Most core tax administration functions will stop, according to a Treasury Department spokesperson. “This will result in furloughs for approximately two-thirds of IRS employees — about 60,000 of 90,000 staff— with significant harmful impacts on taxpayers,” said the spokesperson. “Taxpayer phone calls to the IRS will go unanswered. Outside of filing season, for the month of October, the IRS answers approximately 46,000 phone calls per day.”

In addition, 363 Taxpayer Assistance Centers across the country would close in the event of a shutdown. During the month of October, TACs typically provide face-to-face service to approximately 5,000 taxpayers per day. 

On top of that, tax refunds won’t be processed unless returns are electronically filed and error-free refunds can be automatically direct-deposited. The Treasury pointed out that 10.5 million individual 1040 filers are now on extension through the Oct. 16 deadline.  

A man walks past the Internal Revenue Service (IRS) headquarters in Washington, D.C., U.S., on Friday, Oct. 20, 2017. President Donald Trump’s top legislative priority took a major step forward as the Senate narrowly approved a budget vehicle for tax cuts — but sharp divides over an array of non-binding amendments revealed the towering challenge he faces from here. Photographer: Andrew Harrer/Bloomberg

Andrew Harrer/Bloomberg

While the IRS is able to receive mail, it won’t be responding to paper correspondence. “Taxpayers who mail in correspondence to the IRS during this period should expect a longer delay for a response after the IRS reopens due to a growing correspondence backlog,” said the Treasury. 

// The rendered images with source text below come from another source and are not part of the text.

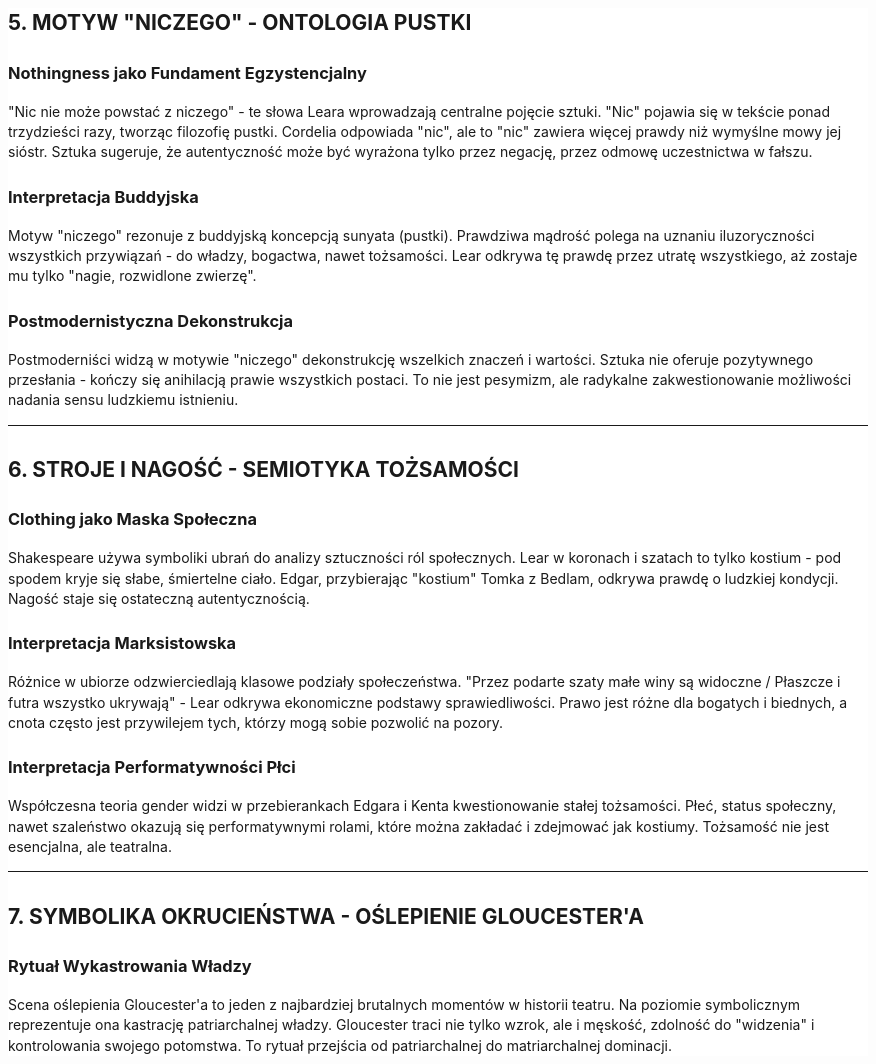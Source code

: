 ## 5. MOTYW "NICZEGO" - ONTOLOGIA PUSTKI

### Nothingness jako Fundament Egzystencjalny
"Nic nie może powstać z niczego" - te słowa Leara wprowadzają centralne pojęcie sztuki. "Nic" pojawia się w tekście ponad trzydzieści razy, tworząc filozofię pustki. Cordelia odpowiada "nic", ale to "nic" zawiera więcej prawdy niż wymyślne mowy jej sióstr. Sztuka sugeruje, że autentyczność może być wyrażona tylko przez negację, przez odmowę uczestnictwa w fałszu.

### Interpretacja Buddyjska
Motyw "niczego" rezonuje z buddyjską koncepcją sunyata (pustki). Prawdziwa mądrość polega na uznaniu iluzoryczności wszystkich przywiązań - do władzy, bogactwa, nawet tożsamości. Lear odkrywa tę prawdę przez utratę wszystkiego, aż zostaje mu tylko "nagie, rozwidlone zwierzę".

### Postmodernistyczna Dekonstrukcja
Postmoderniści widzą w motywie "niczego" dekonstrukcję wszelkich znaczeń i wartości. Sztuka nie oferuje pozytywnego przesłania - kończy się anihilacją prawie wszystkich postaci. To nie jest pesymizm, ale radykalne zakwestionowanie możliwości nadania sensu ludzkiemu istnieniu.

---

## 6. STROJE I NAGOŚĆ - SEMIOTYKA TOŻSAMOŚCI

### Clothing jako Maska Społeczna
Shakespeare używa symboliki ubrań do analizy sztuczności ról społecznych. Lear w koronach i szatach to tylko kostium - pod spodem kryje się słabe, śmiertelne ciało. Edgar, przybierając "kostium" Tomka z Bedlam, odkrywa prawdę o ludzkiej kondycji. Nagość staje się ostateczną autentycznością.

### Interpretacja Marksistowska
Różnice w ubiorze odzwierciedlają klasowe podziały społeczeństwa. "Przez podarte szaty małe winy są widoczne / Płaszcze i futra wszystko ukrywają" - Lear odkrywa ekonomiczne podstawy sprawiedliwości. Prawo jest różne dla bogatych i biednych, a cnota często jest przywilejem tych, którzy mogą sobie pozwolić na pozory.

### Interpretacja Performatywności Płci
Współczesna teoria gender widzi w przebierankach Edgara i Kenta kwestionowanie stałej tożsamości. Płeć, status społeczny, nawet szaleństwo okazują się performatywnymi rolami, które można zakładać i zdejmować jak kostiumy. Tożsamość nie jest esencjalna, ale teatralna.

---

## 7. SYMBOLIKA OKRUCIEŃSTWA - OŚLEPIENIE GLOUCESTER'A

### Rytuał Wykastrowania Władzy
Scena oślepienia Gloucester'a to jeden z najbardziej brutalnych momentów w historii teatru. Na poziomie symbolicznym reprezentuje ona kastrację patriarchalnej władzy. Gloucester traci nie tylko wzrok, ale i męskość, zdolność do "widzenia" i kontrolowania swojego potomstwa. To rytuał przejścia od patriarchalnej do matriarchalnej dominacji.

IRS activities that were funded with Inflation Reduction Act resources in fiscal year 2023. or are excepted under longstanding government-wide lapse in appropriations exceptions, will continue, however. The IRS also intends to continue preparations for the upcoming filing season, including updating tax forms and IT systems. Hiring and training to prepare for the filing season will also continue, and the IRS will continue with limited modernization initiative efforts funded specifically by the Inflation Reduction Act. 

The Inflation Reduction Act provided mandatory funding to implement the 2022 law, and the Treasury said its work on the second phase of implementation of the clean energy provisions will continue, but timelines detailed earlier in September could be affected by the shutdown.

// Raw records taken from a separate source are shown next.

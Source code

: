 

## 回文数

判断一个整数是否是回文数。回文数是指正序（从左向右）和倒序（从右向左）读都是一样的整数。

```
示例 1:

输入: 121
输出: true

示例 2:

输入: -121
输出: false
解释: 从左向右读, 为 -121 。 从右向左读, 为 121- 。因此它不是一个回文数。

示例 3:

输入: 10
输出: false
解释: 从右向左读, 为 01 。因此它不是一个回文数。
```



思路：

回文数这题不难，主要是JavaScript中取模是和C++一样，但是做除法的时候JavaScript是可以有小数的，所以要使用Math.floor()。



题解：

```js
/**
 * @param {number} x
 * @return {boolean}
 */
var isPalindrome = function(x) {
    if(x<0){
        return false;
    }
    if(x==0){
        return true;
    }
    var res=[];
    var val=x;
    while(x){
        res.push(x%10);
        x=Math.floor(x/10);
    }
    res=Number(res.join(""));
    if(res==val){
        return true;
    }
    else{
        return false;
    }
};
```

The IRS will also keep processing requests for transcripts following disasters. In addition, it will provide income verification to mortgage lenders, banks, and others who request this information through the IVES (Income Verification Express Service) program. 

In addition, the Treasury said that critical IT system functions that are necessary to protect taxpayer data will continue.  

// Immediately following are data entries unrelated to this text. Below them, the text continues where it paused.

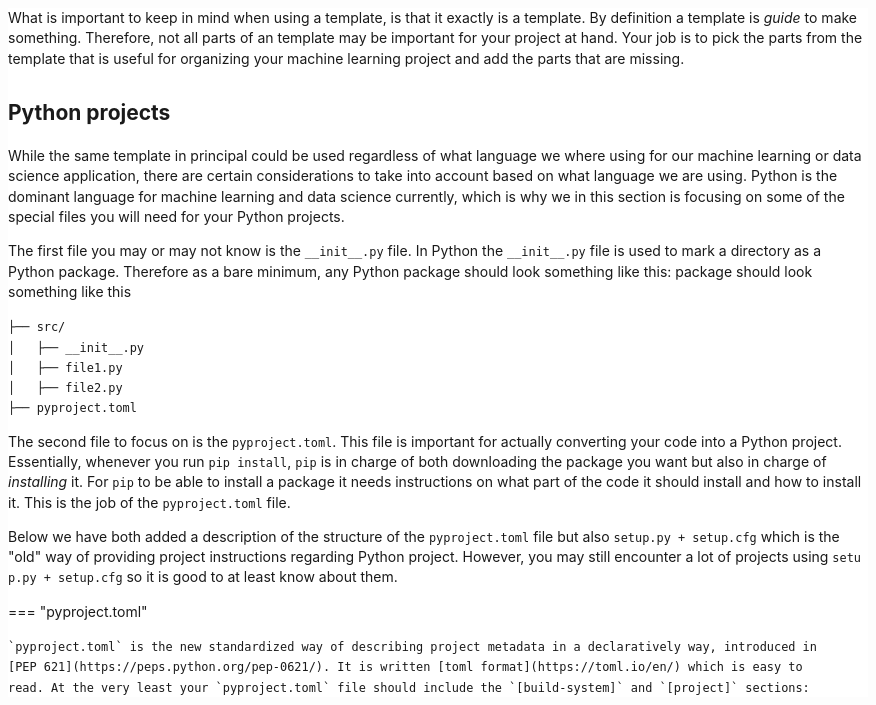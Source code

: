 What is important to keep in mind when using a template, is that it exactly is a template. By definition a template is
*guide* to make something. Therefore, not all parts of an template may be important for your project at hand. Your job
is to pick the parts from the template that is useful for organizing your machine learning project and add the parts
that are missing.

## Python projects

While the same template in principal could be used regardless of what language we where using for our machine learning
or data science application, there are certain considerations to take into account based on what language we are using.
Python is the dominant language for machine learning and data science currently, which is why we in this section is
focusing on some of the special files you will need for your Python projects.

The first file you may or may not know is the `__init__.py` file. In Python the `__init__.py` file is used to mark a
directory as a Python package. Therefore as a bare minimum, any Python package should look something like this:
package should look something like this

```txt
├── src/
│   ├── __init__.py
│   ├── file1.py
│   ├── file2.py
├── pyproject.toml
```

The second file to focus on is the `pyproject.toml`. This file is important for actually converting your code into a
Python project. Essentially, whenever you run `pip install`, `pip` is in charge of both downloading the package you want
but also in charge of *installing* it. For `pip` to be able to install a package it needs instructions on what part of
the code it should install and how to install it. This is the job of the `pyproject.toml` file.

Below we have both added a description of the structure of the `pyproject.toml` file but also `setup.py + setup.cfg`
which is the "old" way of providing project instructions regarding Python project. However, you may still encounter
a lot of projects using `setup.py + setup.cfg` so it is good to at least know about them.

=== "pyproject.toml"

    `pyproject.toml` is the new standardized way of describing project metadata in a declaratively way, introduced in
    [PEP 621](https://peps.python.org/pep-0621/). It is written [toml format](https://toml.io/en/) which is easy to
    read. At the very least your `pyproject.toml` file should include the `[build-system]` and `[project]` sections:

However, Community Development Financial Institutions (CFDI) Fund program activities scheduled for October will be delayed, and that is expected to reduce economic opportunity in economically distressed communities, including in rural and urban areas. More than $300 million in awards to CDFIs and nonprofit organizations from the Capital Magnet Fund will be put on hold, according to the Treasury. The funds are expected to leverage more than $11 billion in additional private and public investment, with 77% of investment coming from private institutions. CDFI programs scheduled to begin in October will be stalled, delaying applications for several programs:

  • At least $9 million in funding being made available from the Small Dollar Loan program, which helps people in low-income communities avoid predatory lenders;
  • $5 billion for the New Markets Tax Credit Program, which provides incentives for investment in economic development projects in low-income communities;
  • More than $200 million in funding for the CDFI Program to provide financial products and services in distressed and underserved communities across the country;
  • At least $25 million for the Native American CDFI Assistance Program, which provides financial assistance to CDFIs serving Native Communities; and
  • The new CDFI Certification Application will not be made available to new groups waiting to apply for Certification, which will delay nonprofit loan funds, community banks and credit unions from accessing the Treasury’s programs that support investment in underserved communities.